Azure / AKS

Azure Kubernetes Service
https://azure.github.io/AKS/
1.95k stars 305 forks source link

Allow updating node pools using ARM template #2194

Open aelij opened 3 years ago

aelij commented 3 years ago

What happened: Currently the only option to add a node pool in an ARM template is by creating a separate child resource (.../providers/Microsoft.ContainerService/managedClusters/aks1/agentPools/p2). This presents a problem when trying to apply an update to the primary (system) node pool which requires recreating it, for example, to allow it to join an existing subnet or enable "encryption at host".

If we were to add the new agent pool using a child resource in the template, the template will no longer be idempotent (i.e. it won't be able to deploy a new clean environment) and also the template would not clean up the old pool.
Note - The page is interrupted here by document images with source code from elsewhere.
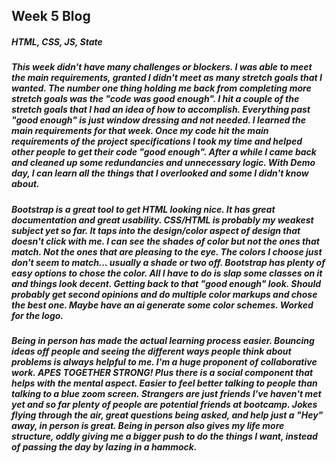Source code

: ## Week 5 Blog
#####  HTML, CSS, JS, State
#####   This week didn't have many challenges or blockers. I was able to meet the main requirements, granted I didn't meet as many stretch goals that I wanted. The number one thing holding me back from completing more stretch goals was the "code was good enough". I hit a couple of the stretch goals that I had an idea of how to accomplish. Everything past "good enough" is just window dressing and not needed. I learned the main requirements for that week. Once my code hit the main requirements of the project specifications I took my time and helped other people to get their code "good enough". After a while I came back and cleaned up some redundancies and unnecessary logic. With Demo day, I can learn all the things that I overlooked and some I didn't know about.  

##### 

#####  Bootstrap is a great tool to get HTML looking nice. It has great documentation and great usability. CSS/HTML is probably my weakest subject yet so far. It taps into the design/color aspect of design that doesn't click with me. I can see the shades of color but not the ones that match. Not the ones that are pleasing to the eye. The colors I choose just don't seem to match... usually a shade or two off. Bootstrap has plenty of easy options to chose the color. All I have to do is slap some classes on it and things look decent. Getting back to that "good enough" look. Should probably get second opinions and do multiple color markups and chose the best one. Maybe have an ai generate some color schemes. Worked for the logo. 
##### 

##### Being in person has made the actual learning process easier. Bouncing ideas off people and seeing the different ways people think about problems is always helpful to me. I'm a huge proponent of collaborative work. APES TOGETHER STRONG! Plus there is a social component that helps with the mental aspect. Easier to feel better talking to people than talking to a blue zoom screen. Strangers are just friends I've haven't met yet and so far plenty of people are potential friends at bootcamp. Jokes flying through the air, great questions being asked, and help just a "Hey" away, in person is great. Being in person also gives my life more structure, oddly giving me a bigger push to do the things I want, instead of passing the day by lazing in a hammock.        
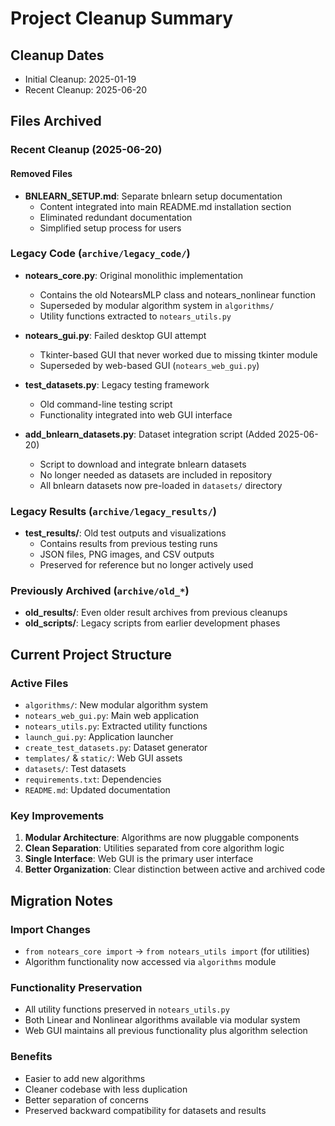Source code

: # Project Cleanup Summary

## Cleanup Dates
- Initial Cleanup: 2025-01-19
- Recent Cleanup: 2025-06-20

## Files Archived

### Recent Cleanup (2025-06-20)

#### Removed Files
- **BNLEARN_SETUP.md**: Separate bnlearn setup documentation
  - Content integrated into main README.md installation section
  - Eliminated redundant documentation
  - Simplified setup process for users

### Legacy Code (`archive/legacy_code/`)
- **notears_core.py**: Original monolithic implementation
  - Contains the old NotearsMLP class and notears_nonlinear function
  - Superseded by modular algorithm system in `algorithms/`
  - Utility functions extracted to `notears_utils.py`

- **notears_gui.py**: Failed desktop GUI attempt
  - Tkinter-based GUI that never worked due to missing tkinter module
  - Superseded by web-based GUI (`notears_web_gui.py`)

- **test_datasets.py**: Legacy testing framework
  - Old command-line testing script
  - Functionality integrated into web GUI interface

- **add_bnlearn_datasets.py**: Dataset integration script (Added 2025-06-20)
  - Script to download and integrate bnlearn datasets
  - No longer needed as datasets are included in repository
  - All bnlearn datasets now pre-loaded in `datasets/` directory

### Legacy Results (`archive/legacy_results/`)
- **test_results/**: Old test outputs and visualizations
  - Contains results from previous testing runs
  - JSON files, PNG images, and CSV outputs
  - Preserved for reference but no longer actively used

### Previously Archived (`archive/old_*`)
- **old_results/**: Even older result archives from previous cleanups
- **old_scripts/**: Legacy scripts from earlier development phases

## Current Project Structure

### Active Files
- `algorithms/`: New modular algorithm system
- `notears_web_gui.py`: Main web application
- `notears_utils.py`: Extracted utility functions
- `launch_gui.py`: Application launcher
- `create_test_datasets.py`: Dataset generator
- `templates/` & `static/`: Web GUI assets
- `datasets/`: Test datasets
- `requirements.txt`: Dependencies
- `README.md`: Updated documentation

### Key Improvements
1. **Modular Architecture**: Algorithms are now pluggable components
2. **Clean Separation**: Utilities separated from core algorithm logic
3. **Single Interface**: Web GUI is the primary user interface
4. **Better Organization**: Clear distinction between active and archived code

## Migration Notes

### Import Changes
- `from notears_core import` → `from notears_utils import` (for utilities)
- Algorithm functionality now accessed via `algorithms` module

### Functionality Preservation
- All utility functions preserved in `notears_utils.py`
- Both Linear and Nonlinear algorithms available via modular system
- Web GUI maintains all previous functionality plus algorithm selection

### Benefits
- Easier to add new algorithms
- Cleaner codebase with less duplication
- Better separation of concerns
- Preserved backward compatibility for datasets and results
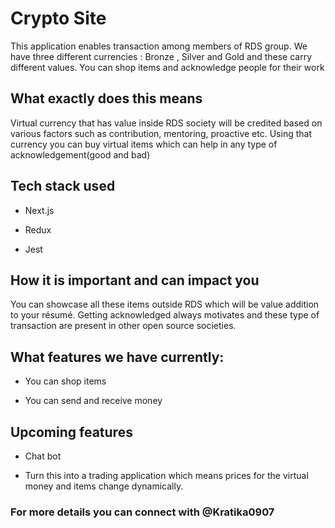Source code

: # Crypto Site



This application enables transaction among members of RDS group. We have three different currencies : Bronze , Silver and Gold and these carry different values. You can shop items and acknowledge people for their work 



## What exactly does this means



 Virtual currency that has value inside RDS society will be credited based on various factors such as contribution, mentoring, proactive etc. Using that currency you can buy virtual items which can help in any type of acknowledgement(good and bad)


## Tech stack used

* Next.js

* Redux

* Jest



## How it is important and can impact you



You can showcase all these items outside RDS which will be value addition to your résumé. Getting acknowledged always motivates and these type of transaction are present in other open source societies.



## What features we have currently:



* You can shop items

* You can send and receive money





## Upcoming features

* Chat bot

* Turn this into a trading application which means prices for the virtual money and items change dynamically.



### For more details you can connect with @Kratika0907

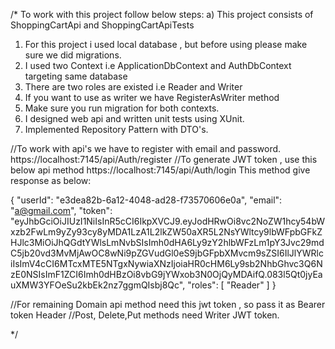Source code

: /*
To work with this project follow below steps:
a) This project consists of ShoppingCartApi and ShoppingCartApiTests

1. For this project i used local database , but before using please make sure we did migrations.
2. I used two Context i.e ApplicationDbContext and AuthDbContext targeting same database 
3. There are two roles are existed i.e Reader and Writer
4. If you want to use as writer we have RegisterAsWriter method
4. Make sure you run migration for both contexts.
5. I designed web api and written unit tests using XUnit.
6. Implemented Repository Pattern with DTO's.

//To work with api's we have to register with email and password. 
https://localhost:7145/api/Auth/register
//To generate JWT token , use this below api method 
https://localhost:7145/api/Auth/login
This method give response as below: 

{
  "userId": "e3dea82b-6a12-4048-ad28-f73570606e0a",
  "email": "a@gmail.com",
  "token": "eyJhbGciOiJIUzI1NiIsInR5cCI6IkpXVCJ9.eyJodHRwOi8vc2NoZW1hcy54bWxzb2FwLm9yZy93cy8yMDA1LzA1L2lkZW50aXR5L2NsYWltcy9lbWFpbGFkZHJlc3MiOiJhQGdtYWlsLmNvbSIsImh0dHA6Ly9zY2hlbWFzLm1pY3Jvc29mdC5jb20vd3MvMjAwOC8wNi9pZGVudGl0eS9jbGFpbXMvcm9sZSI6IlJlYWRlciIsImV4cCI6MTcxMTE5NTgxNywiaXNzIjoiaHR0cHM6Ly9sb2NhbGhvc3Q6NzE0NSIsImF1ZCI6Imh0dHBzOi8vbG9jYWxob3N0OjQyMDAifQ.083l5Qt0jyEauXMW3YFOeSu2kbEk2nz7ggmQIsbj8Qc",
  "roles": [
    "Reader"
  ]
}

//For remaining Domain api method need this jwt token , so pass it as Bearer token Header
//Post, Delete,Put methods need Writer JWT token. 


*/
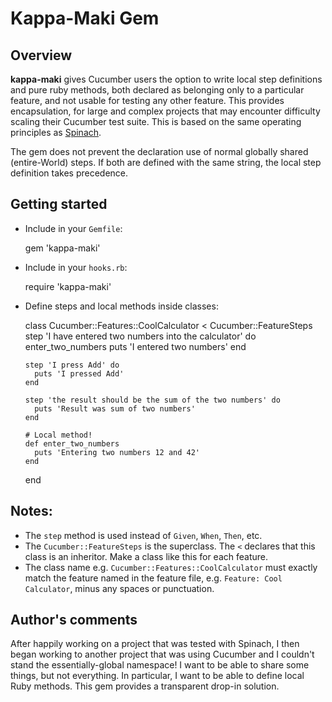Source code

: # Kappa-Maki Gem

## Overview

**kappa-maki** gives Cucumber users the option to write local step definitions and pure ruby methods, both declared as belonging only to a particular feature, and not usable for testing any other feature. This provides encapsulation, for large and complex projects that may encounter difficulty scaling their Cucumber test suite. This is based on the same operating principles as [Spinach](http://codegram.github.io/spinach/).

The gem does not prevent the declaration use of normal globally shared (entire-World) steps. If both are defined with the same string, the local step definition takes precedence.

## Getting started

* Include in your `Gemfile`:

    gem 'kappa-maki'

* Include in your `hooks.rb`:

    require 'kappa-maki'

* Define steps and local methods inside classes:

    class Cucumber::Features::CoolCalculator < Cucumber::FeatureSteps
      step 'I have entered two numbers into the calculator' do
        enter_two_numbers
        puts 'I entered two numbers'
      end

      step 'I press Add' do
        puts 'I pressed Add'
      end

      step 'the result should be the sum of the two numbers' do
        puts 'Result was sum of two numbers'
      end

      # Local method!
      def enter_two_numbers
        puts 'Entering two numbers 12 and 42'
      end
    end


## Notes:

* The `step` method is used instead of `Given`, `When`, `Then`, etc.
* The `Cucumber::FeatureSteps` is the superclass. The `<` declares that this class is an inheritor. Make a class like this for each feature.
* The class name e.g. `Cucumber::Features::CoolCalculator` must exactly match the feature named in the feature file, e.g. `Feature: Cool Calculator`, minus any spaces or punctuation.

## Author's comments

After happily working on a project that was tested with Spinach, I then began working to another project that was using Cucumber and I couldn't stand the essentially-global namespace! I want to be able to share some things, but not everything. In particular, I want to be able to define local Ruby methods. This gem provides a transparent drop-in solution.

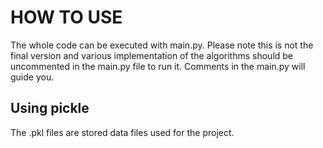 # HOW TO USE

The whole code can be executed with main.py. Please note this is not the final version and various implementation of the algorithms should be uncommented in the main.py file to run it. 
Comments in the main.py will guide you. 

## Using pickle 
The .pkl files are stored data files used for the project. 


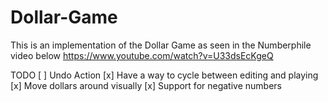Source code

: # Dollar-Game
 
This is an implementation of the Dollar Game as seen in the Numberphile video below
https://www.youtube.com/watch?v=U33dsEcKgeQ

TODO
[ ] Undo Action
[x] Have a way to cycle between editing and playing
[x] Move dollars around visually
[x] Support for negative numbers
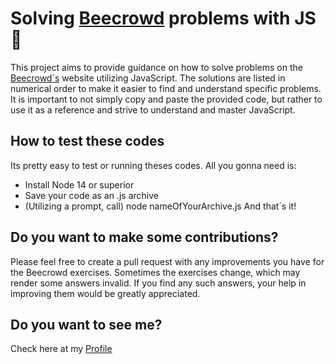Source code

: # Solving [Beecrowd](https://www.beecrowd.com.br/) problems with JS🚀

This project aims to provide guidance on how to solve problems on the [Beecrowd´s](https://www.beecrowd.com.br/) website utilizing JavaScript. 
The solutions are listed in numerical order to make it easier to find and understand specific problems. 
It is important to not simply copy and paste the provided code, but rather to use it as a reference and strive to understand and master JavaScript.

## How to test these codes 
Its pretty easy to test or running theses codes. All you gonna need is:
* Install Node 14 or superior
* Save your code as an .js archive
* (Utilizing a prompt, call) node nameOfYourArchive.js
And that´s it!

## Do you want to make some contributions?
Please feel free to create a pull request with any improvements you have for the Beecrowd exercises. Sometimes the exercises change, which may render some answers invalid. If you find any such answers, your help in improving them would be greatly appreciated.

## Do you want to see me?
Check here at my [Profile](https://www.beecrowd.com.br/judge/en/profile/755621)
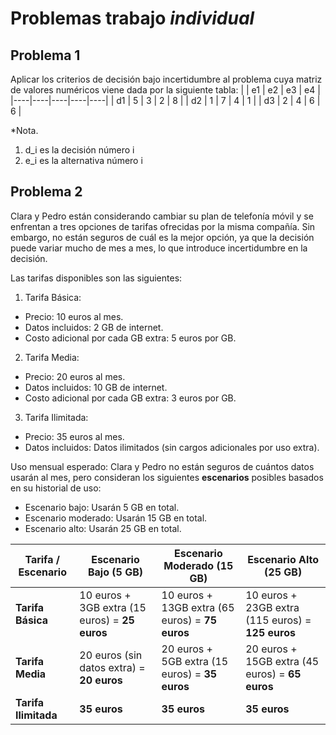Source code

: # Problemas trabajo *individual*
## Problema 1
  Aplicar los criterios de decisión bajo incertidumbre al problema cuya matriz de valores
numéricos viene dada por la siguiente tabla:
|    | e1 | e2 | e3 | e4 |
|----|----|----|----|----|
| d1 | 5  | 3  | 2  | 8  |
| d2 | 1  | 7  | 4  | 1  |
| d3 | 2  | 4  | 6  | 6  |

*Nota. 
1. d_i es la decisión número i
2. e_i es la alternativa número i


## Problema 2
Clara y Pedro están considerando cambiar su plan de telefonía móvil y se enfrentan a tres opciones de tarifas ofrecidas por la misma compañía. Sin embargo, no están seguros de cuál es la mejor opción, ya que la decisión puede variar mucho de mes a mes, lo que introduce incertidumbre en la decisión.

Las tarifas disponibles son las siguientes:
1. Tarifa Básica:
- Precio: 10 euros al mes.
- Datos incluidos: 2 GB de internet.
- Costo adicional por cada GB extra: 5 euros por GB.

2. Tarifa Media:
- Precio: 20 euros al mes.
- Datos incluidos: 10 GB de internet.
- Costo adicional por cada GB extra: 3 euros por GB.

3. Tarifa Ilimitada:
- Precio: 35 euros al mes.
- Datos incluidos: Datos ilimitados (sin cargos adicionales por uso extra).
  
Uso mensual esperado:
Clara y Pedro no están seguros de cuántos datos usarán al mes, pero consideran los siguientes **escenarios** posibles basados en su historial de uso:
- Escenario bajo: Usarán 5 GB en total.
- Escenario moderado: Usarán 15 GB en total.
- Escenario alto: Usarán 25 GB en total.

 | Tarifa / Escenario   | **Escenario Bajo (5 GB)** | **Escenario Moderado (15 GB)** | **Escenario Alto (25 GB)** |
|-------------------|---------------------------|------------------------------|----------------------------|
| **Tarifa Básica** | 10 euros + 3GB extra (15 euros) = **25 euros** | 10 euros + 13GB extra (65 euros) = **75 euros** | 10 euros + 23GB extra (115 euros) = **125 euros** |
| **Tarifa Media**      | 20 euros (sin datos extra) = **20 euros** | 20 euros + 5GB extra (15 euros) = **35 euros** | 20 euros + 15GB extra (45 euros) = **65 euros** |
| **Tarifa Ilimitada**  | **35 euros**              | **35 euros**                | **35 euros**                |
It forces us to use scripts to complement ARM.

ARM deployments were made to be idempotent and this essentially breaks it.

Update: Another non-idempotent related issue:

Code: OperationNotAllowed Message: Updating Kubernetes version and agent node scaling are mutually exclusive operations.

AKS should be able to handle these kind of updates on its own.

What you expected to happen: Allow updating node pools using the agentPoolProfiles array of the managedClusters type.

Environment:

ghost commented 3 years ago

Hi aelij, AKS bot here :wave: Thank you for posting on the AKS Repo, I'll do my best to get a kind human from the AKS team to assist you.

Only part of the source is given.